— Да, — сказал Томас, — да, да, да.

Он вжался в стену, его сломанные руки были скованы за спиной, а все тело превратилось в одну сплошную боль, но, возможно, боль прекратится, если он признается во всем.

— Однако брат Гермейн утверждает, что запись об Ахалиине в книге твоего отца сделана на древнееврейском. Ты знаешь древнееврейский, Томас?

— Нет.

— Так кто же перевел тебе этот отрывок?

— Брат Гермейн.

— И он же рассказал тебе, кто такой Ахалиин? — спросил де Тайллебур.

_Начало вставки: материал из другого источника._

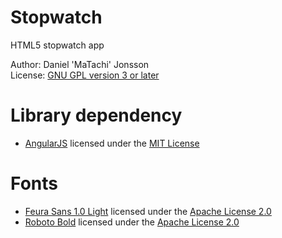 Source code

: Stopwatch
=========

HTML5 stopwatch app

Author: Daniel 'MaTachi' Jonsson  
License: [GNU GPL version 3 or later](LICENSE)

Library dependency
==================

* [AngularJS](http://angularjs.org/) licensed under the [MIT
  License](https://github.com/angular/angular.js/blob/master/LICENSE)

Fonts
=====

* [Feura Sans 1.0 Light](http://buildingfirefoxos.com/downloads/) licensed
  under the [Apache License
2.0](https://github.com/mozilla-b2g/moztt/blob/master/FeuraSans-1.0/LICENSE)
* [Roboto
  Bold](https://github.com/mozilla-b2g/moztt/blob/master/Roboto-20120823/Roboto-Bold.ttf)
licensed under the [Apache License
2.0](https://github.com/mozilla-b2g/moztt/blob/master/Roboto-20120823/COPYING.txt)

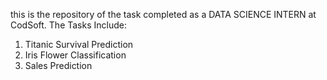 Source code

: this is the repository of the task completed as a DATA SCIENCE INTERN at CodSoft.
The Tasks Include:
  1. Titanic Survival Prediction
  2. Iris Flower Classification
  3. Sales Prediction
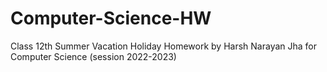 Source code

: # Computer-Science-HW
 Class 12th Summer Vacation Holiday Homework by Harsh Narayan Jha for Computer Science (session 2022-2023)
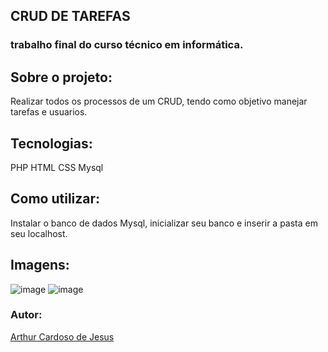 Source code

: ## CRUD DE TAREFAS

### trabalho final do curso técnico em informática.

## Sobre o projeto:

Realizar todos os processos de um CRUD, tendo como objetivo manejar tarefas e usuarios.


## Tecnologias:

PHP
HTML
CSS
Mysql

## Como utilizar:
Instalar o banco de dados Mysql, inicializar seu banco e inserir a pasta em seu localhost.

## Imagens:
![image](https://github.com/Arthur-Cardoso-de-Jesus/CrudFinal2.0/assets/83030989/6e14d4f2-d844-49fd-a69f-de3454ab8c08)
![image](https://github.com/Arthur-Cardoso-de-Jesus/CrudFinal2.0/assets/83030989/93f67db0-d8d3-4c30-99c9-37ed3c061cec)


### Autor:

<a href="https://github.com/Arthur-Cardoso-de-Jesus">Arthur Cardoso de Jesus</a>
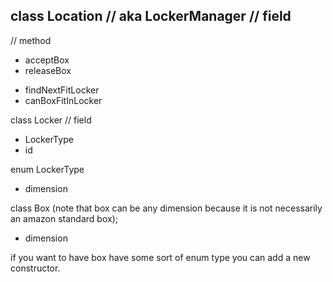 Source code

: 
class Location // aka LockerManager
// field
- 
// method
+ acceptBox
+ releaseBox
- findNextFitLocker
- canBoxFitInLocker

class Locker
// field
- LockerType
- id

enum LockerType
- dimension


class Box (note that box can be any dimension because it is not necessarily an amazon standard box);
- dimension

if you want to have box have some sort of enum type you can add a new constructor.
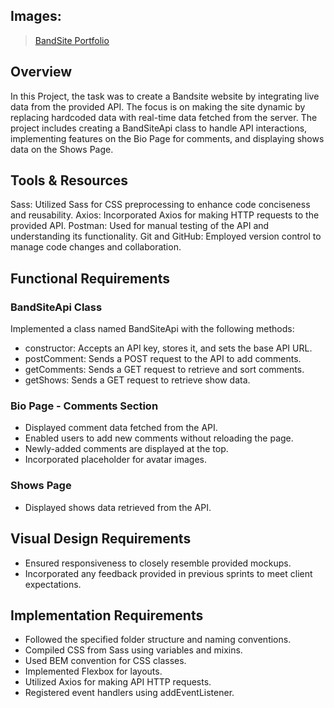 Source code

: ## Images: ##
<blockquote class="imgur-embed-pub" lang="en" data-id="a/r88lnBn"  ><a href="//imgur.com/a/r88lnBn">BandSite Portfolio</a></blockquote>

## Overview ##

In this Project, the task was to create a Bandsite website by integrating live data from the provided API. The focus is on making the site dynamic by replacing hardcoded data with real-time data fetched from the server. The project includes creating a BandSiteApi class to handle API interactions, implementing features on the Bio Page for comments, and displaying shows data on the Shows Page.

## Tools & Resources ##

Sass: Utilized Sass for CSS preprocessing to enhance code conciseness and reusability.
Axios: Incorporated Axios for making HTTP requests to the provided API.
Postman: Used for manual testing of the API and understanding its functionality.
Git and GitHub: Employed version control to manage code changes and collaboration.

## Functional Requirements ##

### BandSiteApi Class ###

Implemented a class named BandSiteApi with the following methods:

* constructor: Accepts an API key, stores it, and sets the base API URL.
* postComment: Sends a POST request to the API to add comments.
* getComments: Sends a GET request to retrieve and sort comments.
* getShows: Sends a GET request to retrieve show data.

### Bio Page - Comments Section ###

* Displayed comment data fetched from the API.
* Enabled users to add new comments without reloading the page.
* Newly-added comments are displayed at the top.
* Incorporated placeholder for avatar images.

### Shows Page ###
* Displayed shows data retrieved from the API.

## Visual Design Requirements ##

* Ensured responsiveness to closely resemble provided mockups.
* Incorporated any feedback provided in previous sprints to meet client expectations.

## Implementation Requirements ##

* Followed the specified folder structure and naming conventions.
* Compiled CSS from Sass using variables and mixins.
* Used BEM convention for CSS classes.
* Implemented Flexbox for layouts.
* Utilized Axios for making API HTTP requests.
* Registered event handlers using addEventListener.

— Нет, — простонал Томас. Не было смысла лгать, ибо доминиканец наверняка все проверит, но ответ вел к новому вопросу, а тот, в свою очередь, мог вскрыть новые обманы. Юноша солгал. Томас понимал это, но отпираться было уже слишком поздно.

— Так кто же рассказал это тебе? — спросил де Тайллебур.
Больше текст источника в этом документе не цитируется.